▶ **Your objective**
Print out the entries that follow exactly, missing none.

▶ **Working data**

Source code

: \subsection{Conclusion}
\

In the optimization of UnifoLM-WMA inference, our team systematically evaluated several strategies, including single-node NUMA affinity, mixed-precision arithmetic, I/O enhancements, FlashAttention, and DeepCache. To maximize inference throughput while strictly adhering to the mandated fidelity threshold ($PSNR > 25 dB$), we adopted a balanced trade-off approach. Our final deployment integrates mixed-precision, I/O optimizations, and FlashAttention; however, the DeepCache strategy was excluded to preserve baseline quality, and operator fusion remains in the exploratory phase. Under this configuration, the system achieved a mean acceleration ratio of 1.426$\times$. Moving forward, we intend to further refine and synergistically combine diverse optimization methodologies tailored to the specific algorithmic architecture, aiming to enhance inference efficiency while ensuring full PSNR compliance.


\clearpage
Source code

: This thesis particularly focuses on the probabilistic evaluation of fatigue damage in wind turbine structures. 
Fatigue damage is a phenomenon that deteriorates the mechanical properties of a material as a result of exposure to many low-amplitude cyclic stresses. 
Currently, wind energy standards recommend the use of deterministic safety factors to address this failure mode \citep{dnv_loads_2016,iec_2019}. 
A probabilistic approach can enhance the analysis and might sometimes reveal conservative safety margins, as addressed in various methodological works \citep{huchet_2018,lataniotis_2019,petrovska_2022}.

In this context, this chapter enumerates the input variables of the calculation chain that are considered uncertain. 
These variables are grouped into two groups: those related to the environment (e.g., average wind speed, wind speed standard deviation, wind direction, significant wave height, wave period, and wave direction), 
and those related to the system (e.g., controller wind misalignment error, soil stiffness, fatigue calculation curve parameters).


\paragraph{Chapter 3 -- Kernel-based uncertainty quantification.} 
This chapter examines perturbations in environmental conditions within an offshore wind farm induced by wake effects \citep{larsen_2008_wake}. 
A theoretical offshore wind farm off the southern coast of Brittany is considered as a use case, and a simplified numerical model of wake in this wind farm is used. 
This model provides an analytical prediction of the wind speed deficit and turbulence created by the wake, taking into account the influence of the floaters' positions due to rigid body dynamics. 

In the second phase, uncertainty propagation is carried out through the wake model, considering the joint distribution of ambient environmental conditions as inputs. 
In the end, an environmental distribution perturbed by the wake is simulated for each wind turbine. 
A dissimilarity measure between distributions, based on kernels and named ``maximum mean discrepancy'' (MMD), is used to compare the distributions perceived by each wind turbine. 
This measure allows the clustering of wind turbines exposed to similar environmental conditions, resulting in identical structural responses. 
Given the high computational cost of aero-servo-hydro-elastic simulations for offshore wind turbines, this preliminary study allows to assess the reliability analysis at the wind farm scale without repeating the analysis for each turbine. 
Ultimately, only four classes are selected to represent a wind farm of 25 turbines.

▶ **Task solution**
Source code

: \subsection{Conclusion}
\

In the optimization of UnifoLM-WMA inference, our team systematically evaluated several strategies, including single-node NUMA affinity, mixed-precision arithmetic, I/O enhancements, FlashAttention, and DeepCache. To maximize inference throughput while strictly adhering to the mandated fidelity threshold ($PSNR > 25 dB$), we adopted a balanced trade-off approach. Our final deployment integrates mixed-precision, I/O optimizations, and FlashAttention; however, the DeepCache strategy was excluded to preserve baseline quality, and operator fusion remains in the exploratory phase. Under this configuration, the system achieved a mean acceleration ratio of 1.426$\times$. Moving forward, we intend to further refine and synergistically combine diverse optimization methodologies tailored to the specific algorithmic architecture, aiming to enhance inference efficiency while ensuring full PSNR compliance.


\clearpage
Source code

: This thesis particularly focuses on the probabilistic evaluation of fatigue damage in wind turbine structures. 
Fatigue damage is a phenomenon that deteriorates the mechanical properties of a material as a result of exposure to many low-amplitude cyclic stresses. 
Currently, wind energy standards recommend the use of deterministic safety factors to address this failure mode \citep{dnv_loads_2016,iec_2019}. 
A probabilistic approach can enhance the analysis and might sometimes reveal conservative safety margins, as addressed in various methodological works \citep{huchet_2018,lataniotis_2019,petrovska_2022}.

In this context, this chapter enumerates the input variables of the calculation chain that are considered uncertain. 
These variables are grouped into two groups: those related to the environment (e.g., average wind speed, wind speed standard deviation, wind direction, significant wave height, wave period, and wave direction), 
and those related to the system (e.g., controller wind misalignment error, soil stiffness, fatigue calculation curve parameters).


\paragraph{Chapter 3 -- Kernel-based uncertainty quantification.} 
This chapter examines perturbations in environmental conditions within an offshore wind farm induced by wake effects \citep{larsen_2008_wake}. 
A theoretical offshore wind farm off the southern coast of Brittany is considered as a use case, and a simplified numerical model of wake in this wind farm is used. 
This model provides an analytical prediction of the wind speed deficit and turbulence created by the wake, taking into account the influence of the floaters' positions due to rigid body dynamics. 

In the second phase, uncertainty propagation is carried out through the wake model, considering the joint distribution of ambient environmental conditions as inputs. 
In the end, an environmental distribution perturbed by the wake is simulated for each wind turbine. 
A dissimilarity measure between distributions, based on kernels and named ``maximum mean discrepancy'' (MMD), is used to compare the distributions perceived by each wind turbine. 
This measure allows the clustering of wind turbines exposed to similar environmental conditions, resulting in identical structural responses. 
Given the high computational cost of aero-servo-hydro-elastic simulations for offshore wind turbines, this preliminary study allows to assess the reliability analysis at the wind farm scale without repeating the analysis for each turbine. 
Ultimately, only four classes are selected to represent a wind farm of 25 turbines.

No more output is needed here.